Marcel Sanhueza, MD1, Rose Marie Mege, MD1, Eduardo Vinuela, MD1, Eduardo Briceno, MD1, Cristian Diaz, MD1, Constanza Godoy1, Gustavo Carvalho, MD, PhD2, Julian Varas, MD3, Nicolas Jarufe3, Alfonso Diaz, MD1. 1Complejo Asistencial Dr. Sotero del Rio de Chile, 2Faculty of Medical Sciences, University of Pernambuco, Recife, Brazil, 3Department of digestive surgery, Pontificia Universidad Catolica de Chile
The Objective of this video is to present how a complex case of a Bismuth-Strasberg E2 biliary injury with an associated biliperitoneum was resolved with a pure laparoscopic two-stage approach starting at postoperative day 10. The surgical team involved in this case has over 10 years of advanced HBP laparoscopic experience.
Case: A 56-year-old female to whom a laparoscopic converted to open cholecystectomy for acute cholecystitis was performed. The patient was discharged at postoperative day 3 uneventfully. Ten days after surgery the patient was readmitted for abdominal pain, nausea, jaundice and having signs of peritoneal irritation on physical examination. Abdominal ultrasound indicated pelvic free fluid, suprahepatic collections and a dilated intrahepatic biliary tract raising the suspicion of a major bile duct injury with associated biliary peritonitis.
Stage 1, Exploration and Lavage:
In order to avoid adding with a large laparotomy a huge inflammatory response to the already established septic process, a laparoscopic exploration and lavage was performed. After a successful open umbilical pneumoperitoneum, a first inspection revealed an extensive biliary peritonitis with severe adhesions and subphrenic collections. Once careful adhesiolysis using blunt dissection was performed, a bile leak from the main biliary tract was observed and a drain was left in place next to it, in addition to two other drains left in both subphrenic spaces.
The bile leak drain conducted the hepatic clearance for three weeks till it stopped and the patient progressively accumulated serum bilirubin.
From this point on, and given the favorable evolution of the patient, the surgical team decided to complete a six weeks period after stage one intervention in order to favor a better surgical outcome for a second laparoscopic exploration.
Stage 2, Reconstruction:
An open pneumoperitoneum was again made this time trough the right flank to avoid possible adhered bowel to the abdominal wall as suggested by CT-scan controls. The exploration showed no evidence of residual collections and most adhesions found were loose. Using blunt dissection all these adhesions were freed until the hepatic pedicle was clearly identified. A special effort was made to release the stomach and duodenum from the pedicle in order to have a clear view of the portal vein bifurcation and the understanding of the altered anatomy of the biliary tract. The common bile duct was ligated and completely transected at 1 cm from the confluence.

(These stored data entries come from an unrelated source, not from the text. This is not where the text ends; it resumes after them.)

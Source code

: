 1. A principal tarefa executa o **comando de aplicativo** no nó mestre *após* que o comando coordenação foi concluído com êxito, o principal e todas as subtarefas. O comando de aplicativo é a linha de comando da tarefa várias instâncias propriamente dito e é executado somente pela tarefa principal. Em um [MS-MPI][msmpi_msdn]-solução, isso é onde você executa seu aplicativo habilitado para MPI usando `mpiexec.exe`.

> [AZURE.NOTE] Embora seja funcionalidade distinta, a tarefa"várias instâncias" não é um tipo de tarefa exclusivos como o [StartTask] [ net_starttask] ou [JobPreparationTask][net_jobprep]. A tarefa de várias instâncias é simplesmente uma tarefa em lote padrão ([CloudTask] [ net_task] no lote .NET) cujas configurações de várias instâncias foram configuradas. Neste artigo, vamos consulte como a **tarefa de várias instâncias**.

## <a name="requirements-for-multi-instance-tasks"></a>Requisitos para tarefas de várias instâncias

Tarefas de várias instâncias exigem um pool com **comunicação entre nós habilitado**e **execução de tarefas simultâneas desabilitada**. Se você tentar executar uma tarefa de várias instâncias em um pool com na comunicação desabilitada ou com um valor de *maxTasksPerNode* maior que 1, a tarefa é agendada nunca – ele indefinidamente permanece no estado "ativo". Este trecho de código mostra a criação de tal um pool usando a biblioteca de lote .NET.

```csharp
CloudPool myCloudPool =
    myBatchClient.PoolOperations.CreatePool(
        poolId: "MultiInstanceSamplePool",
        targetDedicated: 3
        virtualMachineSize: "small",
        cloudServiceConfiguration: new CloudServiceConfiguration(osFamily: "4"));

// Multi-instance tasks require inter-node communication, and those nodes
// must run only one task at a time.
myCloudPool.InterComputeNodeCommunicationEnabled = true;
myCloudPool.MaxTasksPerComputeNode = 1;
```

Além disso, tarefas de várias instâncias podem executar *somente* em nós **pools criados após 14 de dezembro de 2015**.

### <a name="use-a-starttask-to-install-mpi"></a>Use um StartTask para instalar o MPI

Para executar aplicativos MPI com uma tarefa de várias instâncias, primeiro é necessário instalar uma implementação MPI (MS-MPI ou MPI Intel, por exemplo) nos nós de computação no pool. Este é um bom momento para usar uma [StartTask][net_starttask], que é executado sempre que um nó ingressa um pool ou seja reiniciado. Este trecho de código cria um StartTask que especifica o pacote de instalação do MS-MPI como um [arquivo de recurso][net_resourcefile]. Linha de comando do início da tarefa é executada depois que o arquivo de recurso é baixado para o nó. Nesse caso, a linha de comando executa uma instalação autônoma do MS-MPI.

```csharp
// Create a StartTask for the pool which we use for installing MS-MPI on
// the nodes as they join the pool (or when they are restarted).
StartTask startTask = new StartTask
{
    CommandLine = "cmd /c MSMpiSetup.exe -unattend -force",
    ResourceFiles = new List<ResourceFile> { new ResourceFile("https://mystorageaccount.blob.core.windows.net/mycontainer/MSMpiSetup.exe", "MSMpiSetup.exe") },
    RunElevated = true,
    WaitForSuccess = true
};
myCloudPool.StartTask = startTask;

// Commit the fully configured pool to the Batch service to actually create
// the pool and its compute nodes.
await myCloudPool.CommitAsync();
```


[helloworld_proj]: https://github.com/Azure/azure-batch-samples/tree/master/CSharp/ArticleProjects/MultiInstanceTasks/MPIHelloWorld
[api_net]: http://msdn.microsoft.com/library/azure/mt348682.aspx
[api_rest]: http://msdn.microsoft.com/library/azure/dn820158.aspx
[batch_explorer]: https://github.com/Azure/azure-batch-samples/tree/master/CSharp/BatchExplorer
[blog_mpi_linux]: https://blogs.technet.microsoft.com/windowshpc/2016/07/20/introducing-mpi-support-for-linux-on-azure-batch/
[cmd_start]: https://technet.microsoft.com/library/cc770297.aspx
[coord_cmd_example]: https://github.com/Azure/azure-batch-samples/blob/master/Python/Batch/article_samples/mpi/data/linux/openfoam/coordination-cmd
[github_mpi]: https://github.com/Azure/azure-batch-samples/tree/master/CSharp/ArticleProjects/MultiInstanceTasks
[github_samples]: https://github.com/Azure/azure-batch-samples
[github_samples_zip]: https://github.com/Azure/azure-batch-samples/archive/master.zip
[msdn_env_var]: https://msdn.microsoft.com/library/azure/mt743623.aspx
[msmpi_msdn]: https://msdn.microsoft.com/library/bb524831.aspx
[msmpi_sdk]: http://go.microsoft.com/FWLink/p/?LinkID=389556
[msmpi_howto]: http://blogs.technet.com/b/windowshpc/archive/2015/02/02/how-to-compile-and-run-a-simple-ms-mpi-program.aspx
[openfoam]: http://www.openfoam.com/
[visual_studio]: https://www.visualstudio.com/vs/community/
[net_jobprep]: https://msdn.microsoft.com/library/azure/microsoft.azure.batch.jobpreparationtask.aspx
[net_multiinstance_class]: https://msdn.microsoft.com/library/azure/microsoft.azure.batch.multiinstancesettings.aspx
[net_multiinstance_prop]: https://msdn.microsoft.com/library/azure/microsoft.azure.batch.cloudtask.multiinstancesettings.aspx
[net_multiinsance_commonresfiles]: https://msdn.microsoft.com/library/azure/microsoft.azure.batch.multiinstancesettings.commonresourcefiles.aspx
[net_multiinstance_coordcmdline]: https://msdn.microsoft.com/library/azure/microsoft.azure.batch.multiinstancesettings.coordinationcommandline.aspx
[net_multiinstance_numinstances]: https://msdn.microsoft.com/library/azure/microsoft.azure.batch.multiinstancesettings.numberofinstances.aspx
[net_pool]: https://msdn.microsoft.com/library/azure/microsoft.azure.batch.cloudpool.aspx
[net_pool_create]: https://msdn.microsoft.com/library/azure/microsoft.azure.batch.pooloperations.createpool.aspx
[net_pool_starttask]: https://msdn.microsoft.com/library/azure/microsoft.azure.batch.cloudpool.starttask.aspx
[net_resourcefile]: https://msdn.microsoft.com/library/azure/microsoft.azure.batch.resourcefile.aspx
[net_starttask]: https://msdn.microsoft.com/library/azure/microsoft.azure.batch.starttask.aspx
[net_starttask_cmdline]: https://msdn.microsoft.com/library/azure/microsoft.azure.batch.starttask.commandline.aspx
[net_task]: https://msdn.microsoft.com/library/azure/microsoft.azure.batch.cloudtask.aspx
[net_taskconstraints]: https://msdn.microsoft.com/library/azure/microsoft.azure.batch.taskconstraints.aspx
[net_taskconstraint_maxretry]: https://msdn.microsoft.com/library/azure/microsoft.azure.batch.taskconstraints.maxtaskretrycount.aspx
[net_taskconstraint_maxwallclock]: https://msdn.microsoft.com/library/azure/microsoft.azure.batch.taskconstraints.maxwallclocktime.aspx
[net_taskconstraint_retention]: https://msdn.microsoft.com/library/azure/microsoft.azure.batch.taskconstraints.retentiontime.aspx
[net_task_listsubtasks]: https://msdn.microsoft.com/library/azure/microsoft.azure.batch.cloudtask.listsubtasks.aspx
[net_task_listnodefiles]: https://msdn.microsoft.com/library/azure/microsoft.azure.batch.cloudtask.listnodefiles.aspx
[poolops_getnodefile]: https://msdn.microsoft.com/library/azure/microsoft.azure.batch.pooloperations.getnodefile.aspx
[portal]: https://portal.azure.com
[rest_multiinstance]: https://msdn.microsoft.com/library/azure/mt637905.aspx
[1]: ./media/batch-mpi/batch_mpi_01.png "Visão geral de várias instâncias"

Preparation of Roux-en- Y anastomosis with a short transmesocolic biliary limb was created. The biliary confluence for an end-to-side hepaticojejunostomy was accessed by sectioning and removing the scar tissue on the proximal common bile duct stump. After the bile-diversion was performed all gap spaces were closed.
Postoperative course was uneventful and the patient discharged at the fourth day.
Conclusion: A two-stage approach in order to face with a two-week biliary peritonitis secondary to a iatrogenic bile duct injury is feasible an may favor the evolution to a less dramatic solution for this complex scenario.